Autoconf warnings #104

pull theuni wants to merge 3 commits into bitcoin-core:master from theuni:autoconf-warnings changing 6 files +386 −52
  1. theuni commented at 10:57 PM on November 13, 2014: contributor

    See individual commit messages for description.

    Many of these warnings should be quickly fixed or worked around rather than disabling them, but I'd rather not mix code changes in with these, and do those as a next step if this is desired.

    The whitespace changes in the .h make the diff hard to read, but the change is simple: if we're building internally, use the autoconf checks. Everything else is moved to the else block.

  2. build: check for compiler features directly
    If building internally, autoconf's checks are used to determine exactly what is
    supported by the compiler. If external, fall-back to the previous logic.
    caf3005146
  3. build: give warnings autoconf treatment as well
    This allows for warnings to be added/removed even if they're only supported by
    some compilers. Clang's -Weverything is a good example.
    
    After turning on Clang's -Weverything, lots of new warnings are reported. They
    have been disabled with the necessary flags, but it may be worth cleaning up
    some of them and re-enabling those warnings.
    689053f24a
  4. travis: add clang to the test matrix 7e919ac363
  5. theuni commented at 11:52 PM on November 13, 2014: contributor

    I realize that this is a bit overkill for now, btw. I wanted to add it at this point because as more and more function attributes/built-ins/intrinsics are added, it gets harder to maintain what works and where. By checking on actual available functionality from the start, those headaches can be avoided.
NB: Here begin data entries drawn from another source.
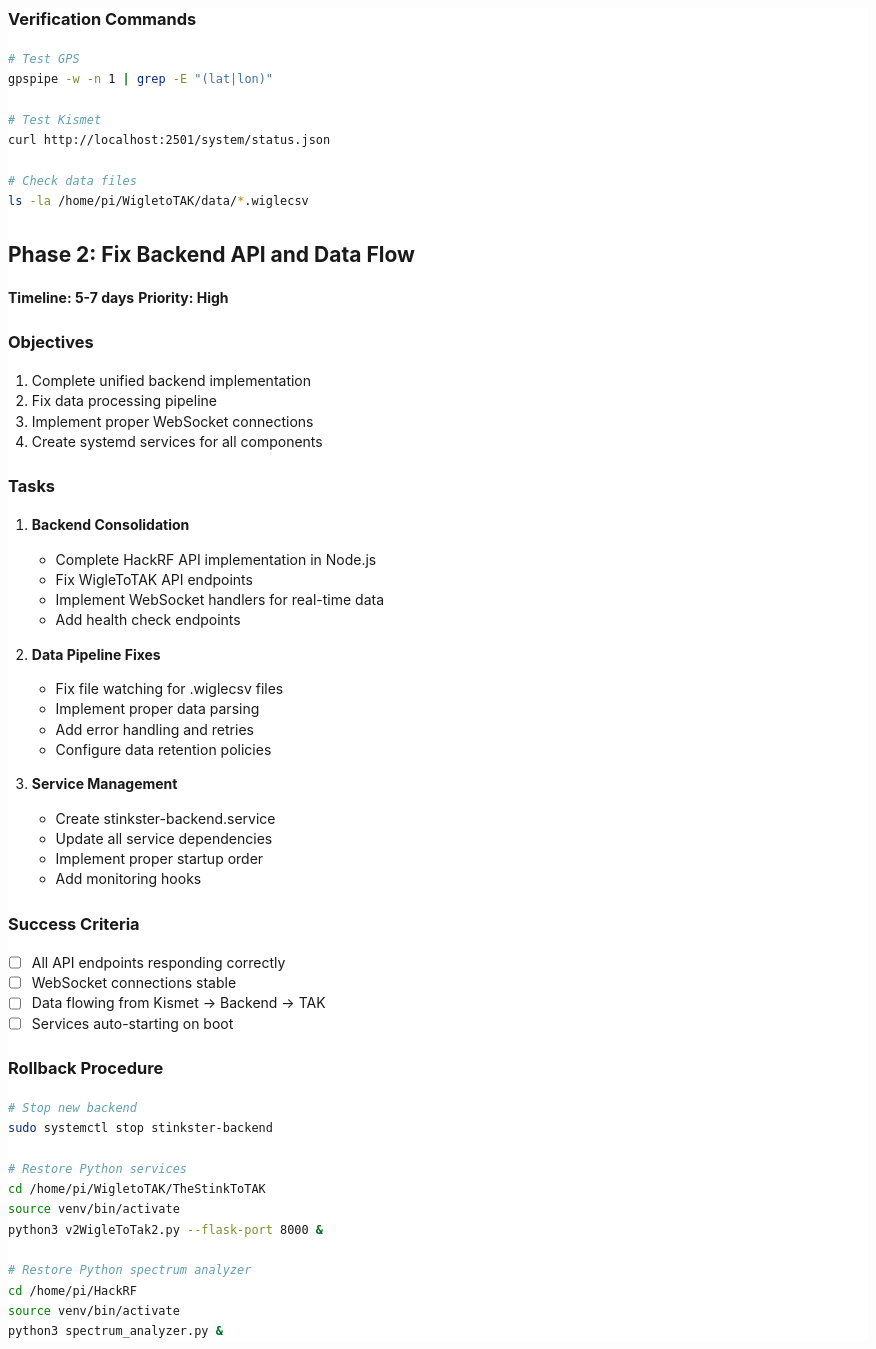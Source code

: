 ### Verification Commands
```bash
# Test GPS
gpspipe -w -n 1 | grep -E "(lat|lon)"

# Test Kismet
curl http://localhost:2501/system/status.json

# Check data files
ls -la /home/pi/WigletoTAK/data/*.wiglecsv
```

## Phase 2: Fix Backend API and Data Flow
**Timeline: 5-7 days**
**Priority: High**

### Objectives
1. Complete unified backend implementation
2. Fix data processing pipeline
3. Implement proper WebSocket connections
4. Create systemd services for all components

### Tasks
1. **Backend Consolidation**
   - Complete HackRF API implementation in Node.js
   - Fix WigleToTAK API endpoints
   - Implement WebSocket handlers for real-time data
   - Add health check endpoints

2. **Data Pipeline Fixes**
   - Fix file watching for .wiglecsv files
   - Implement proper data parsing
   - Add error handling and retries
   - Configure data retention policies

3. **Service Management**
   - Create stinkster-backend.service
   - Update all service dependencies
   - Implement proper startup order
   - Add monitoring hooks

### Success Criteria
- [ ] All API endpoints responding correctly
- [ ] WebSocket connections stable
- [ ] Data flowing from Kismet → Backend → TAK
- [ ] Services auto-starting on boot

### Rollback Procedure
```bash
# Stop new backend
sudo systemctl stop stinkster-backend

# Restore Python services
cd /home/pi/WigletoTAK/TheStinkToTAK
source venv/bin/activate
python3 v2WigleToTak2.py --flask-port 8000 &

# Restore Python spectrum analyzer
cd /home/pi/HackRF
source venv/bin/activate
python3 spectrum_analyzer.py &
```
  6. gmaxwell commented at 12:36 AM on November 14, 2014: contributor

    NO NO NO.

    You CANNOT USE AUTOCONF TO CONTROL COMPILER FEATURES IN A PUBLIC HEADER.

    The function annotations are API features provided to callers, which will not be including the header from our own autoconfigure context. The method I put in is highly reliable and is tested on some 30 platforms with dozens of compilers and has never had an issue. Having autoconf handle this will not work.

  7. theuni commented at 12:42 AM on November 14, 2014: contributor

    @gmaxwell hmm? No problem if you don't wish to use this approach, but please re-read the changes. Callers will see the same as before.

    The autoconf'd macros apply only to our build, callers won't have SECP_INTERNAL and HAVE_CONFIG_H defined.

  8. gmaxwell commented at 12:50 AM on November 14, 2014: contributor

    Sorry, then github is mangling the diff, looked to me like it's just removing the normal detection and replacing it with autoconf.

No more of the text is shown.